В особняке молодой человек, видно, бывал не раз; он уверенно направился через зал к спешившему навстречу слуге, скинул ему на руки плащ и шляпу. На безмолвный вопрос, образовавшийся в глазах нашего незнакомца, слуга ответствовал:
– У себя, у себя! Ждет! Уже позавтракали и ждет! Вы, как всегда, вовремя. Я сейчас доложу, – и засеменил вверх по лестнице.
Молодой господин пошел за ним и очутился перед резной дубовой дверью, из-за которой то и дело раздавались хэканье, тяжелый топот, стук и глухое посвистывание. Вежливо постучавшись, он отворил створку. В комнате, отменно большой и освещенной, обнаружился богатырского сложения краснолицый бородач в съехавшей на бок широкорукавной плиссированной рубахе и облегающих чулках.
Занятие его вполне объясняло описанный шум: он воинственно размахивал здоровенной шпагой, то и дело длинным уколом, вонзая её в ростовую мишень на стене. При этом он резко выпускал воздух из бочкообразной груди, из-за чего и получался тот самый загадочный «хэк». Появление гостя его совершенно не смутило и не оторвало от сего увлекательного времяпрепровождения.
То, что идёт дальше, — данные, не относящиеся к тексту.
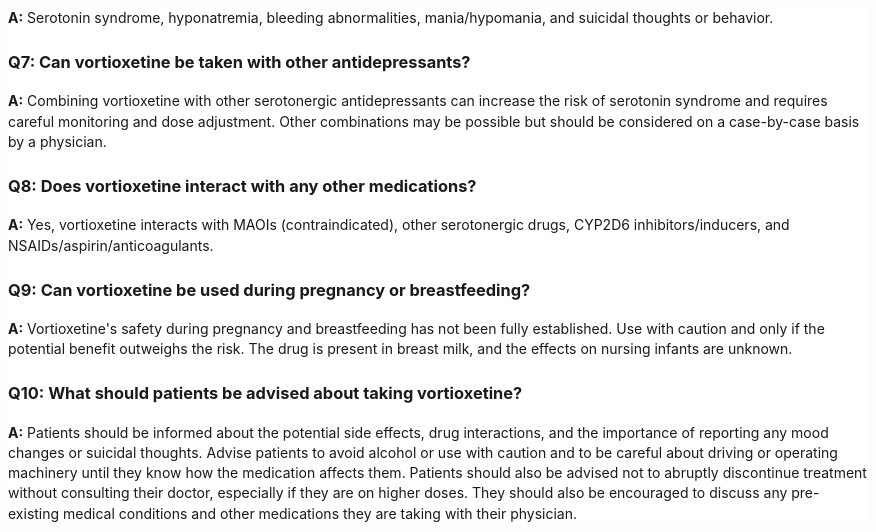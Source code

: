 **A:** Serotonin syndrome, hyponatremia, bleeding abnormalities, mania/hypomania, and suicidal thoughts or behavior.


### **Q7: Can vortioxetine be taken with other antidepressants?**

**A:**  Combining vortioxetine with other serotonergic antidepressants can increase the risk of serotonin syndrome and requires careful monitoring and dose adjustment.  Other combinations may be possible but should be considered on a case-by-case basis by a physician.



### **Q8:  Does vortioxetine interact with any other medications?**

**A:** Yes, vortioxetine interacts with MAOIs (contraindicated), other serotonergic drugs, CYP2D6 inhibitors/inducers,  and NSAIDs/aspirin/anticoagulants.



### **Q9: Can vortioxetine be used during pregnancy or breastfeeding?**

**A:**  Vortioxetine's safety during pregnancy and breastfeeding has not been fully established. Use with caution and only if the potential benefit outweighs the risk.  The drug is present in breast milk, and the effects on nursing infants are unknown.


### **Q10: What should patients be advised about taking vortioxetine?**

**A:**  Patients should be informed about the potential side effects, drug interactions, and the importance of reporting any mood changes or suicidal thoughts. Advise patients to avoid alcohol or use with caution and to be careful about driving or operating machinery until they know how the medication affects them.  Patients should also be advised not to abruptly discontinue treatment without consulting their doctor, especially if they are on higher doses.  They should also be encouraged to discuss any pre-existing medical conditions and other medications they are taking with their physician.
– Здравствуйте! Доброго утра, герр фон Фрундсберг! Как спалось? – осведомился тот, совершено не стушевавшись, как можно было ожидать, что еще раз доказывало: он постоянный посетитель этого дома и давний знакомец его хозяина. Хозяин, не прерывая избиения мишени, откликнулся:
– Дьявол, Адам! Хэк! Сколько можно! Я две проклятых тысячи раз просил называть меня по имени! Георг! Хэк! – Вжик, Вжик, – шпага убедительно просвистела, крутясь в его руке, словно подтверждая сказанное, – Я! Для! Тебя! Георг! Хэк! – Цзвен-н-ньк! Острие глубоко впилось в кварту
[17]. – Я же не буду звать тебя «герр Райсснер», ведь так? Хэк! – на этот раз шпага поразила секунду
[18].
– Что новенького, Адам? – Георг с натугой извлек слишком глубоко вошедшее острие, – и что слышно в лагере?
– Новенького слышно много! На днях прибывает император, но, да это вам известно, наверное. Молодая баронесса фон Швайнфурт чрезвычайно восторженно о вас отзывалась, и велела справиться, не соизволите ли вы оказать ей аудиенцию? Соизволите? В пятницу вечером? Очень хорошо, – продолжил господин, которого звали, судя по представлению хозяина дома, Адамом Райсснером, – бургомистр жалуется, что солдаты регулярно нарушают порядок в городе. За неделю четыре дебоша в кабаках и шесть жалоб на э-э-э-э-э, как изволил выразиться господин бургомистр: «на успешное покушение на девичью честь». – Георг временно перестал упражняться и бросил на Адама из под высоко поднятых бровей полный удивления взгляд, в котором ясно читалось, что он думает про такие беспорядки, что солдаты – просто ангелы, и что не из-за чего поднимать шум, а так же адрес, куда бургомистр может затолкать себе свои жалобы.